Это приводит к ключевому вопросу: как тогда эти состояния могут быть общими (κοινὰ) для составного существа? Возможно, в том смысле, что желание принадлежит желательному началу, гнев – гневливому, и вообще устремленность к чему-либо есть исступление (ἔκστασις) желающего начала. Однако при таком подходе они уже не будут общими, а окажутся принадлежностью одной только души. Или же они общи, потому что требуют участия тела: необходимо, чтобы кровь и желчь вскипели и тело определенным образом настроилось, чтобы возбудить желание, как в случае вожделений. Но желание блага, напротив, можно считать не общим аффектом, а принадлежащим лишь душе – как и многие другие состояния, и не все явления следует приписывать сложному целому.
Плотин подводит к парадоксу двойного субъекта. Когда человек желает чувственных удовольствий, желающим будет человек (ἄνθρωπος), но иначе (ἄλλως) будет желать и само желательное начало (τὸ ἐπιθυμητικόν). Как это возможно? Начинает ли человек желание, а желательное начало следует за ним? Но как человек вообще мог бы возжелать, если бы желательное начало не было приведено в движение? Значит, оно и начинает. Однако как желательное начало может начать, если тело не было предварительно расположено определенным образом? Здесь обнаруживается круговая зависимость, раскрывающая сложную природу составного субъекта: телесное расположение может пробуждать низшую часть души, а ее движение, в свою очередь, осознается как желание целостного «я». Внутренняя логика анализа ведет к признанию иерархической и функциональной дифференциации внутри живого существа, где аффекты рождаются на стыке телесного состояния и соответствующей душевной способности.

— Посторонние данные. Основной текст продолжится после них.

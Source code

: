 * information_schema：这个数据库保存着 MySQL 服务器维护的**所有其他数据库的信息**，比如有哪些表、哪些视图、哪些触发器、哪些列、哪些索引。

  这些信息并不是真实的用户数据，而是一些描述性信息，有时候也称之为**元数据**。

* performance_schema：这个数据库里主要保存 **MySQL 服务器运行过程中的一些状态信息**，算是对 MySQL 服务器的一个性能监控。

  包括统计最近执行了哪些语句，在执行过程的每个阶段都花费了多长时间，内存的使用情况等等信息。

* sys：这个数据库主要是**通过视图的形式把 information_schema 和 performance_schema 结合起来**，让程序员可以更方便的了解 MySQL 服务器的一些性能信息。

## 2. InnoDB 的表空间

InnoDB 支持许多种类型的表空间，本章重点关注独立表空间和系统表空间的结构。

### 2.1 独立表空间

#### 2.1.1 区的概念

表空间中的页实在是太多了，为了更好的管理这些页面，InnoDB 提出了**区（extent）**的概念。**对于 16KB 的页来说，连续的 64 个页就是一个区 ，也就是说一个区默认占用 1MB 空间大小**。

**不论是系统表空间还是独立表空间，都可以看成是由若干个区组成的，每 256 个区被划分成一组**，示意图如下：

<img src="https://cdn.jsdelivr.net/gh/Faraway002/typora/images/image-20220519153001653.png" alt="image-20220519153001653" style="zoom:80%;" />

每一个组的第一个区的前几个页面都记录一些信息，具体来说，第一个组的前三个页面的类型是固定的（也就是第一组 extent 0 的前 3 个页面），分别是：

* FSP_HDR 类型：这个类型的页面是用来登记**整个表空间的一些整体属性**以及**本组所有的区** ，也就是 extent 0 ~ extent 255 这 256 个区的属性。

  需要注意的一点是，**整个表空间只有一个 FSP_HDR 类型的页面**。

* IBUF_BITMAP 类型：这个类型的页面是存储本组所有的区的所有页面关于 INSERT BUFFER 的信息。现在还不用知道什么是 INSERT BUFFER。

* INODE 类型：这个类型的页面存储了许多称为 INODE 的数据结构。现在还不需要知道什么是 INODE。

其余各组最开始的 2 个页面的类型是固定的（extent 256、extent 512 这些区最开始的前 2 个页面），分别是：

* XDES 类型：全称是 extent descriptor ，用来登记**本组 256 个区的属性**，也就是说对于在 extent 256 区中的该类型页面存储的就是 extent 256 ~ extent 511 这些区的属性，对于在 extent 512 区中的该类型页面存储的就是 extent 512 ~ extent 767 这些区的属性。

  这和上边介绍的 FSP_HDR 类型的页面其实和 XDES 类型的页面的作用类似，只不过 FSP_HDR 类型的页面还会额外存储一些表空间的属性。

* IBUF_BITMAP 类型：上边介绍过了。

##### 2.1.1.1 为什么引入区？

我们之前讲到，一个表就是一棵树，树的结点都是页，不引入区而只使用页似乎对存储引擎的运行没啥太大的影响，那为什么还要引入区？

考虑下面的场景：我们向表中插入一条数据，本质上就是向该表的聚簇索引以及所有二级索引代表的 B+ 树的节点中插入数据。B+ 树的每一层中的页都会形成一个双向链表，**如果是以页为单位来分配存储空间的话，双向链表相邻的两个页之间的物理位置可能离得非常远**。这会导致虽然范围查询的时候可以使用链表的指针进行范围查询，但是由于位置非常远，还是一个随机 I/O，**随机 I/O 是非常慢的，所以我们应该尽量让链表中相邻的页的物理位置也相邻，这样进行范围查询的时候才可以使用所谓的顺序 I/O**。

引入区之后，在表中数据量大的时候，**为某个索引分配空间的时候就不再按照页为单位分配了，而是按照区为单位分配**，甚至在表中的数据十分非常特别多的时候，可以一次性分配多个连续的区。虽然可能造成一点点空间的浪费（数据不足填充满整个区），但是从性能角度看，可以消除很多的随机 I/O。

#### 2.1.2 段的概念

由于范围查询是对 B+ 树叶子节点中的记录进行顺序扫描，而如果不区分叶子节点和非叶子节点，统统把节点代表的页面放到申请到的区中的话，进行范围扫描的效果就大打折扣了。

Современное звучание этого рассуждения – в проблеме психофизического взаимодействия и в дискуссиях между когнитивными и аффективными теориями эмоций, где эмоция понимается не как простое ощущение, а как комплекс, включающий телесное возбуждение, когнитивную оценку и осознанное переживание, которые могут иметь разные, хотя и взаимосвязанные, источники.
6. О принципе присутствия способностей и природе восприятия.
Стремясь разрешить апории взаимодействия, Плотин предлагает более изощренную и универсальную (καθόλου) модель. Суть ее в том, что способности (δυνάμεις) души присутствуют (παρεῖναι) в их носителях, и именно носители (τὰ ἔχοντα) действуют (τὰ ἐνεργοῦντα) в соответствии с этими способностями. Сами же способности, а следовательно, и душа как их источник, остаются неподвижными (ἀκινήτους), лишь предоставляя возможность (τὸ δύνασθαι) тем, кто их имеет. Этот принцип можно рассматривать как метафизическое обоснование отношения причины и следствия: причина, оставаясь в себе неизменной, порождает активность в ином.